Halfpenny, in the side for the injured Liam Williams, then collided with Gareth Davies and spilled the ball. South Africa won a scrum penalty, went for another set-piece and then caught Justin Tipuric on the wrong side of a ruck.

Handre Pollard sent over the penalty, but the lead didn’t last long and when Wales moved the ball wide from a lineout ball Willie le Roux came in from the side and Biggar levelled.

Ross Moriarty spilled the restart, however, and when the Welsh scrum crumpled again the South African out-half made it 6-3.

Things threatened to open up when Halfpenny kicked loosely and S’bu Nkosi countered, moving the ball wide through Siya Kolisi to Lukhanyo Am who then found Faf de Klerk on his shoulder but when the Welsh covering defence caught him the Boks kicked the ball away.

They made it a six-point game with Pollard kicking a penalty after a dominant maul forced Wales into conceding another penalty.

De Klerk had to be alert to tap-tackle Josh Adams who looked to be getting away after Biggar had brilliantly fielded Gareth Davies box-kick, but in the subsequent moments the ‘Boks strayed offside and the out-half narrowed the gap.

After 40 kicks in 40 minutes of first-half action, the teams came back out and kept the trend going.

They were waiting for an error and it was de Klerk who made the first one, dropping a box-kick into touch. South Africa infringed at the maul and Biggar levelled matters.

The kicking continued and the one time South Africa looked to run, Pieter-Steph du Toit got isolated and Wyn Jones won a penalty.

That gave Wales a chance to attack, but Biggar’s pass to Halfpenny was forward and the ‘Bok pack won another scrum penalty.

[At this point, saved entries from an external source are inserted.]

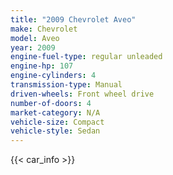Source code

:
 ```yaml
---
title: "2009 Chevrolet Aveo"
make: Chevrolet
model: Aveo
year: 2009
engine-fuel-type: regular unleaded
engine-hp: 107
engine-cylinders: 4
transmission-type: Manual
driven-wheels: Front wheel drive
number-of-doors: 4
market-category: N/A
vehicle-size: Compact
vehicle-style: Sedan
---
```


{{< car_info >}}
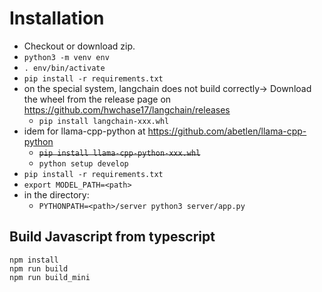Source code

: # Installation

- Checkout or download zip.
- `python3 -m venv env`
- `. env/bin/activate`
- `pip install -r requirements.txt`
- on the special system, langchain does not build correctly-> Download the wheel from the release page on https://github.com/hwchase17/langchain/releases
  - `pip install langchain-xxx.whl`
- idem for llama-cpp-python at https://github.com/abetlen/llama-cpp-python
  - ~~`pip install llama-cpp-python-xxx.whl`~~
  - `python setup develop`
- `pip install -r requirements.txt`
- `export MODEL_PATH=<path>`
- in the directory: 
  - `PYTHONPATH=<path>/server python3 server/app.py` 

## Build Javascript from typescript
```
npm install
npm run build
npm run build_mini
```

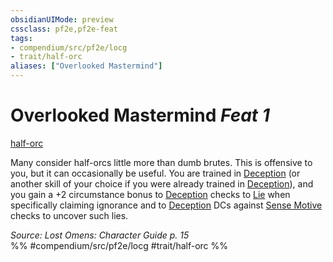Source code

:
 ```yaml
---
obsidianUIMode: preview
cssclass: pf2e,pf2e-feat
tags:
- compendium/src/pf2e/locg
- trait/half-orc
aliases: ["Overlooked Mastermind"]
---
```

# Overlooked Mastermind  *Feat 1*  
[half-orc](../../rules/traits/half-orc.md)  


Many consider half-orcs little more than dumb brutes. This is offensive to you, but it can occasionally be useful. You are trained in [Deception](../skills.md#Deception) (or another skill of your choice if you were already trained in [Deception](../skills.md#Deception)), and you gain a +2 circumstance bonus to [Deception](../skills.md#Deception) checks to [Lie](../../rules/actions/lie.md) when specifically claiming ignorance and to [Deception](../skills.md#Deception) DCs against [Sense Motive](../../rules/actions/sense-motive.md) checks to uncover such lies.

*Source: Lost Omens: Character Guide p. 15*  
%% #compendium/src/pf2e/locg #trait/half-orc %%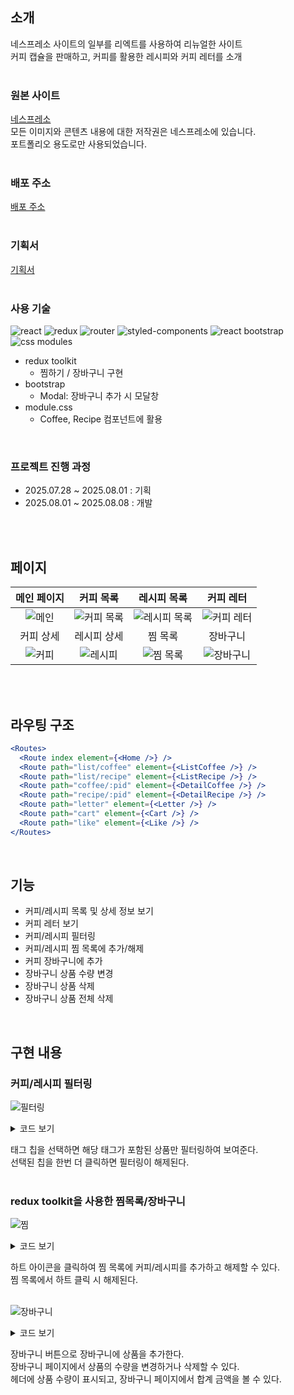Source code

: ## 소개
네스프레소 사이트의 일부를 리엑트를 사용하여 리뉴얼한 사이트  
커피 캡슐을 판매하고, 커피를 활용한 레시피와 커피 레터를 소개  
<br>

### 원본 사이트
[네스프레소](https://www.nespresso.com/kr/ko)  
모든 이미지와 콘텐츠 내용에 대한 저작권은 네스프레소에 있습니다.  
포트폴리오 용도로만 사용되었습니다.  
<br>

### 배포 주소
[배포 주소](https://sleeping-gabin.github.io/react-project/)  
<br>

### 기획서
[기획서](https://github.com/Sleeping-Gabin/react-project/raw/main/plan_react.pdf)  
<br>

### 사용 기술
![react](https://img.shields.io/badge/React-20232A?style=for-the-badge&logo=react&logoColor=61DAFB)
![redux](https://img.shields.io/badge/Redux-764ABC?style=for-the-badge&logo=redux&logoColor=white)
![router](https://img.shields.io/badge/React_Router-CA4245?style=for-the-badge&logo=react-router&logoColor=white)
![styled-components](https://img.shields.io/badge/styled--components-DB7093?style=for-the-badge&logo=styled-components&logoColor=white)
![react bootstrap](https://img.shields.io/badge/react_bootstrap-41E0FD?style=for-the-badge&logo=reactbootstrap&logoColor=white)
![css modules](https://img.shields.io/badge/css_modules-000000?style=for-the-badge&logo=cssmodules&logoColor=white)  

- redux toolkit
  - 찜하기 / 장바구니 구현
- bootstrap
  - Modal: 장바구니 추가 시 모달창
- module.css
  - Coffee, Recipe 컴포넌트에 활용  
<br>

### 프로젝트 진행 과정
- 2025.07.28 ~ 2025.08.01 : 기획
- 2025.08.01 ~ 2025.08.08 : 개발  

<br><br>

## 페이지
|메인 페이지   |커피 목록   |레시피 목록   |커피 레터   |
|:----------:|:---------:|:----------:|:---------:|
|![메인](https://github.com/user-attachments/assets/feaef465-6a7b-49ae-ab26-178dd173acc6)|![커피 목록](https://github.com/user-attachments/assets/bd9cf816-abc2-412a-bdd1-1a657fe25dbe)|![레시피 목록](https://github.com/user-attachments/assets/67ab5f7c-d668-43f0-9ff5-a721032c6eba)|![커피 레터](https://github.com/user-attachments/assets/518d1250-4858-4853-b36e-da0ec085fb56)|
|커피 상세   |레시피 상세   |찜 목록   |장바구니   |
|![커피](https://github.com/user-attachments/assets/1731a31b-b28f-4eee-9341-e356933c753b)|![레시피](https://github.com/user-attachments/assets/d915b6b8-5dda-441f-a032-426d705ba2e5)|![찜 목록](https://github.com/user-attachments/assets/d87af352-c281-4a64-a349-109e3c62535c)|![장바구니](https://github.com/user-attachments/assets/b5fb9ef4-5c43-4da9-8327-39e9ad678e92)|

<br><br>

## 라우팅 구조
``` jsx
<Routes>
  <Route index element={<Home />} />
  <Route path="list/coffee" element={<ListCoffee />} />
  <Route path="list/recipe" element={<ListRecipe />} />
  <Route path="coffee/:pid" element={<DetailCoffee />} />
  <Route path="recipe/:pid" element={<DetailRecipe />} />
  <Route path="letter" element={<Letter />} />
  <Route path="cart" element={<Cart />} />
  <Route path="like" element={<Like />} />
</Routes>
```

<br>

## 기능
- 커피/레시피 목록 및 상세 정보 보기
- 커피 레터 보기
- 커피/레시피 필터링
- 커피/레시피 찜 목록에 추가/해제
- 커피 장바구니에 추가
- 장바구니 상품 수량 변경
- 장바구니 상품 삭제
- 장바구니 상품 전체 삭제

<br>

## 구현 내용
### 커피/레시피 필터링
![필터링](https://github.com/user-attachments/assets/3c7a0721-a170-4b04-ad5d-a33a985d8605)
<details>
<summary>코드 보기</summary>

```jsx
// src/components/ListTitle.js

export default function ListTitle(props) {
  const {sid, data, setItems} = props;
  const [selectTag, setSelectTag] = useState();

  ...

  const handleClickTag = (e) => {
    let tag = e.currentTarget.textContent;
    let idx = tags.indexOf(tag);

    if (idx === selectTag) {
      setItems(data);
      setSelectTag();
    }
    else {
      let newItems = data.filter(item => item.info.tags.includes(tag) || item.info.cid === tag);
      setItems(newItems);
      setSelectTag(idx);
    }
  }

  return (
    <div className="list-title">
      ...
      <div className="tags">
        {tags.map(
          (tag, idx) => <Tag key={idx} className={idx===selectTag && "select"} onClick={handleClickTag}>{tag}</Tag>
        )}
      </div>
    </div>
  )
}
```
</details>

태그 칩을 선택하면 해당 태그가 포함된 상품만 필터링하여 보여준다.  
선택된 칩을 한번 더 클릭하면 필터링이 해제된다.  
<br>

### redux toolkit을 사용한 찜목록/장바구니
![찜](https://github.com/user-attachments/assets/413ead5f-2b92-441d-9f43-4cb25c507564)

<details>
<summary>코드 보기</summary>

```js
// src/components/store.js

const likeSlice = createSlice({
  name: "like",
  initialState: [],
  reducers: {
    toggleLikeItem: (state, action) => {
      let idx = state.findIndex(item => item.pid === action.payload.pid);

      if (idx < 0) {
        state.push(action.payload);
      }
      else {
        state.splice(idx, 1);
      }
    }
  }
});
```

```jsx
// src/components/Like.js

function LikeItem(props) {
  const {pid, sid, info} = props.item;
  const dispatch = useDispatch();
  const navigate = useNavigate();
  
  const handleClickLike = () => {
    dispatch(toggleLikeItem({pid: pid, sid: sid, info: info}));
  }

  return (
    <li>
      ...
      <HeartIcon className="heart-icon" onClick={handleClickLike}/>
    </li>
  )
}
```
</details>

하트 아이콘을 클릭하여 찜 목록에 커피/레시피를 추가하고 해제할 수 있다.  
찜 목록에서 하트 클릭 시 해제된다.  
<br>

![장바구니](https://github.com/user-attachments/assets/6d891dca-6b73-4c5a-86a3-156d7740db42)

<details>
<summary>코드 보기</summary>

```js
// src/components/store.js

const cartSlice = createSlice({
  name: "cart",
  initialState: [],
  reducers: {
    addCartItem: (state, action) => {
      let idx = state.findIndex(item => item.pid === action.payload.pid);

      if (idx < 0) {
        state.push(action.payload);
      }
      else {
        state[idx].count++;
      }
    },
    deleteCartItem: (state, action) => { /*...*/ },
    deleteAllCart: (state) => { /*...*/ },
    increaseCartItem: (state, action) => { /*...*/ },
    decreaseCartItem: (state, action) => { /*...*/ }
  }
});
```
</details>

장바구니 버튼으로 장바구니에 상품을 추가한다.  
장바구니 페이지에서 상품의 수량을 변경하거나 삭제할 수 있다.  
헤더에 상품 수량이 표시되고, 장바구니 페이지에서 합계 금액을 볼 수 있다.  

<br><br>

Finally, after 56 of the longest minutes, the crowd remaining in the Yokohama International Stadium were treated to a try.

With the bench having an effect, South Africa opted to go through a couple of phases before Pollard spotted a gap and, with penalty advantage, Damian de Allende backed himself to beat a couple of Welsh defenders and score.

Pollard’s conversion made it a seven-point game, but a brilliant turnover penalty win from prop Dillon Lewis handed Rhys Patchell a chance to kick to the corner.

Patiently, Wales picked and went and carried until they forced penalty advantage and, when de Klerk covered Patchell’s chip, they went for a scrum.

It was risky, but they got their reward as the Springboks bit in on Tomos Williams and he fed Jon Davies who put Adams away in the left corner.

Halfpenny levelled from the touchline and, when Duane Vermeulen conceded a penalty, Wales got another chance to attack but after they couldn’t break the green wall down, Patchell was well wide with a drop-goal attempt.

As extra-time loomed, Francois Louw made a big poach-penalty play. Pollard kicked to touch and their maul earned a penalty. It wasn’t an easy angle, but the No 10 was unerring.

With four minutes remaining, the Welsh had to chase once again. This time it proved a bridge too far. When their scrum collapsed once more, the game was up and the 'Boks were through.

WALES – L Halfpenny; G North (O Watkin 40), J Davies, H Parkes, J Adams; D Biggar (R Patchell 58), G Davies (T Davies 55); W Jones (R Carre 55), K Owens (E Dee 73), T Francis (D Lewis 36); J Ball (A Beard 60), AW Jones (capt); A Wainwright (A Shingler 69), J Tipuric, R Moriarty.

SOUTH AFRICA – W Le Roux (F Steyn 69); S Nkosi, L Am, D de Allende, M Mapimpi; H Pollard, F de Klerk; T Mtawarira (S Kitschoff 48), M Mbonambi (M Marx 48), F Malherbe (V Koch 48); E Etzebeth (RG Snyman 54), L de Jager (F Mostert 59); S Kolisi (capt) (F Louw 69), PS du Toit, D Vermeulen.